Immédiatement, elle sortit de la pièce interdite et ferma la porte derrière elle.

- J'arrive ! assura-t-elle.

Muna cacha le livre sous une bibliothèque puis rejoignit la servante d'un pas pressé. Quand cette dernière vit la manche salie de Muna elle s'empressa de s'agenouiller afin de retirer chaque mouton de poussière à la main.

- Où votre altesse est-elle encore allée ? demanda-t-elle.

- Excuse moi Adela, j'ai essuyé un des livres avec ma robe.

La servante souffla mais laissa entrevoir un léger sourire. Adela était la nourrice de Muna et sa sœur, s'occuper de jumelles n'était pas simple mais elle s'était beaucoup attachée à elle.

- J'ai déjà prévenu votre sœur, elle et votre frère vous attendent auprès de Sa Majesté le Roi. Il semblerait que cette discussion soit importante alors ne tardons pas.

La nourrice sortit de la poche de son tablier une pince avec laquelle elle attacha les mèches blondes de Muna, dégageant ainsi son magnifique visage de poupée.

La salle du trône, ce jour là, était étonnamment silencieuse. Nuha, la sœur jumelle de Muna, se tenait contre son grand frère qui venait tout juste d'avoir 11 ans et le Roi lui lançait des regards sévères depuis l'estrade sur laquelle se trouvait son trône. Muna, hésita à s'approcher, cependant quand le Roi la vit, il demanda immédiatement :

- Adela, veuillez nous laisser seuls un instant.

Sa voix s'était légèrement assouplie à la vue de son enfant le plus sage. Cependant, dès que la nourrice quitta les lieux, il alla droit au but :

- J'ai quelques nouvelles à vous communiquer : Un dialogue a pu être établi entre le Saltar et le Wuto Nam et même si les Saltariens sont encore assez réticents, le Roi est près à déclarer la paix. Au nom de la cette dernière, il désirerait que je promette une de mes filles à un mariage avec son fils. Et, je t'ai désigné, Muna.

Le Roi plongea son regard dans celui de la jeune fille. Elle ne sut comment réagir mais, au fond d'elle, elle se doutait qu'elle serait la désignée. L'image de sa sœur jumelle, Nuha, était ternie par ses comportements souvent peu dignes d'une princesse.

- Quand à vous deux.

Le Roi fusilla du regard Nuha et Sâd.

- Je suis très déçu par votre comportement. Nuha as-tu même conscience de l'image que tu es sensée incarnée ? Tu dois être ce qui se rapproche le plus de la Déesse et pourtant tu continues à te conduire comme une idiote.

La jeune fille était tête baissée, honteuse. Son frère la tenait contre lui, le bras sur ses épaules.

- Quand à toi Sâd, combien de fois t'ai-je dit de ne pas entraîner ta sœur sur la mauvaise voie ? Tu es le seul que j'autorise à avoir un entraînement à l'épée, ta sœur en est exemptée. Vous savez très bien, tous les deux, que les prêtes disent que chacune des princesses royales pourrait être la réincarnation de la Déesse du soleil. Il vous incombe de la représenter justement. Et si, Nuha, tu avais suivi tes leçons d'histoire tu saurais que la Déesse incarne la paix et non la guerre aux yeux du peuple. Tu vas donc me faire le plaisir de rattraper, ce soir, toutes les leçons que tu as manqué cette semaine.

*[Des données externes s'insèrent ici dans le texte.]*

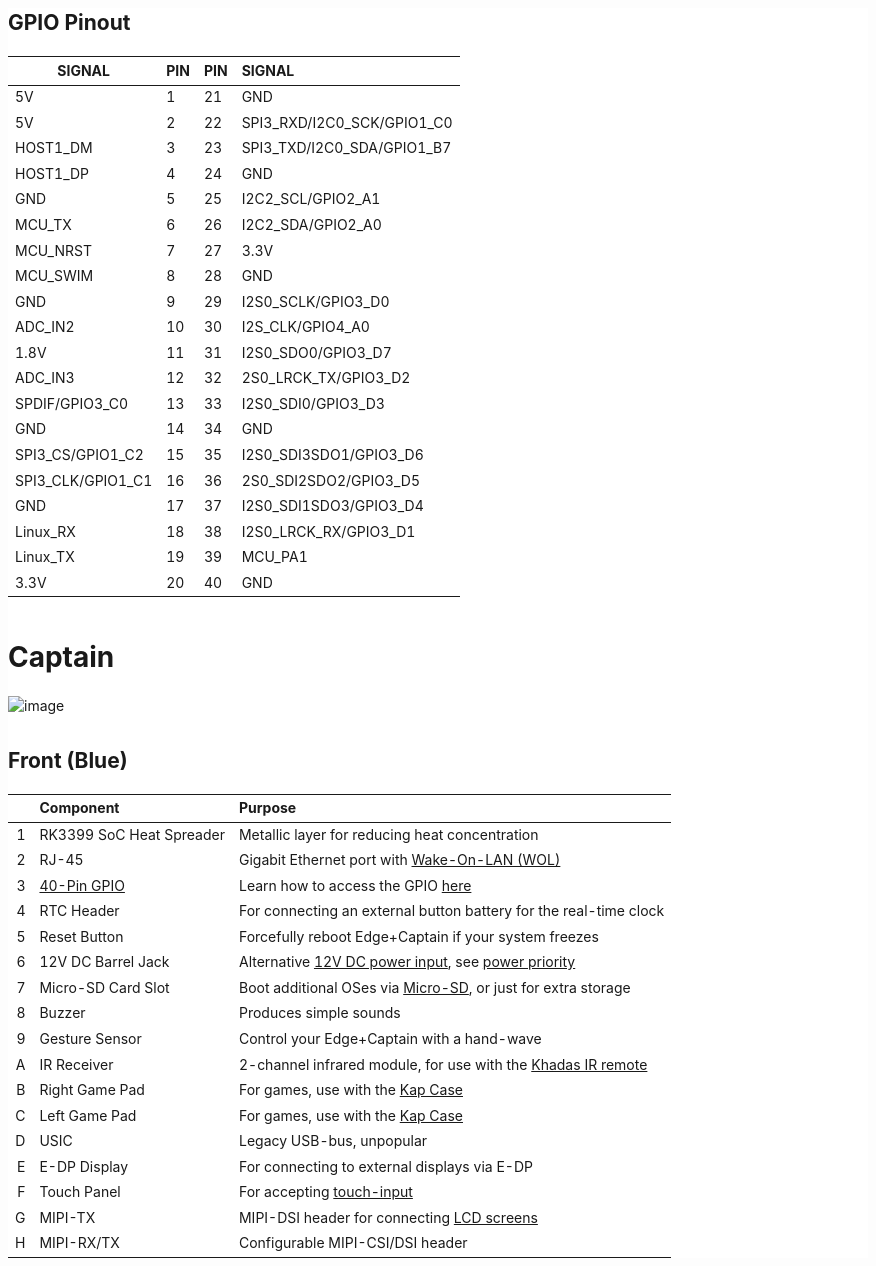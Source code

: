 ## GPIO Pinout

SIGNAL| PIN|PIN|SIGNAL
---|:---|:---|:---
5V|1|21|GND
5V|2|22|SPI3_RXD/I2C0_SCK/GPIO1_C0
HOST1_DM|3|23|SPI3_TXD/I2C0_SDA/GPIO1_B7
HOST1_DP|4|24|GND
GND|5|25|I2C2_SCL/GPIO2_A1
MCU_TX|6|26|I2C2_SDA/GPIO2_A0
MCU_NRST|7|27|3.3V
MCU_SWIM|8|28|GND
GND|9|29|I2S0_SCLK/GPIO3_D0
ADC_IN2|10|30|I2S_CLK/GPIO4_A0
1.8V|11|31|I2S0_SDO0/GPIO3_D7
ADC_IN3|12|32|2S0_LRCK_TX/GPIO3_D2
SPDIF/GPIO3_C0|13|33|I2S0_SDI0/GPIO3_D3
GND|14|34|GND
SPI3_CS/GPIO1_C2|15|35|I2S0_SDI3SDO1/GPIO3_D6
SPI3_CLK/GPIO1_C1|16|36|2S0_SDI2SDO2/GPIO3_D5
GND|17|37|I2S0_SDI1SDO3/GPIO3_D4
Linux_RX|18|38|I2S0_LRCK_RX/GPIO3_D1
Linux_TX|19|39|MCU_PA1
3.3V|20|40|GND

# Captain
![image](/images/edge/docs_captain_labels.jpg)

## Front (Blue)
||Component|Purpose|
|---:|:---|:---|
|1|RK3399 SoC Heat Spreader|Metallic layer for reducing heat concentration|
|2|RJ-45|Gigabit Ethernet port with [Wake-On-LAN (WOL)](/edge/HowtoUseWol.html)|
|3|[40-Pin GPIO](/edge/CaptainGPIOPinout.html)|Learn how to access the GPIO [here](/edge/HowToAccessGpio.html)|
|4|RTC Header|For connecting an external button battery for the real-time clock|
|5|Reset Button|Forcefully reboot Edge+Captain if your system freezes|
|6|12V DC Barrel Jack|Alternative [12V DC power input](https://www.khadas.com/product-page/captain-12v-adapter), see [power priority](/edge/EdgeCaptainPowerPriority.html)|
|7|Micro-SD Card Slot|Boot additional OSes via [Micro-SD](/edge/UpgradeViaTFBurningCard.html), or just for extra storage|
|8|Buzzer|Produces simple sounds|
|9|Gesture Sensor|Control your Edge+Captain with a hand-wave|
|A|IR Receiver|2-channel infrared module, for use with the [Khadas IR remote](https://www.khadas.com/product-page/ir-remote)|
|B|Right Game Pad|For games, use with the [Kap Case](https://www.khadas.com/product-page/kap-case)|
|C|Left Game Pad|For games, use with the [Kap Case](https://www.khadas.com/product-page/kap-case)|
|D|USIC|Legacy USB-bus, unpopular|
|E|E-DP Display|For connecting to external displays via E-DP|
|F|Touch Panel|For accepting [touch-input](/edge/ConnectLcd.html)|
|G|MIPI-TX|MIPI-DSI header for connecting [LCD screens](/edge/ConnectLcd.html)|
|H|MIPI-RX/TX|Configurable MIPI-CSI/DSI header|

Alors que Nuha et Sâd se ratatinaient, Muna s'avança timidement pour prendre la parole.

- Père, à propos du mariage...

La jeune fille n'osa continuer.

- J'attends de l'annonce de ce mariage qu'elle apaise les esprits revanchards. Alors, oui, Muna, c'est un ordre et non une demande, tu vas épouser le jeune Wei Hai à tes 18 ans.

Pendant un instant, une lueur triste passa dans le regard du Roi avant que ce dernier ne se reprenne.

- Très bien, votre Majesté, s'inclina Muna.

***

Un soir d'hiver, Muna était penchée sur le vieux livre magique, des notes étaient éparpillées autour d'elle. Cela faisait maintenant trois cycles qu'elle s'acharnait à en percer le secret. Le livre était rédigé en ancien Namien et, tous les jours, elle avançait un peu plus dans sa traduction. Un rire familier résonna soudainement dans le couloir et Muna s'empressa de cacher le livre par mesure de précaution. Nuha, sa sœur jumelle, ouvrit la porte dans un grand fracas. Ses cheveux longs et ondulés étaient emmêlés et elle semblait essoufflée.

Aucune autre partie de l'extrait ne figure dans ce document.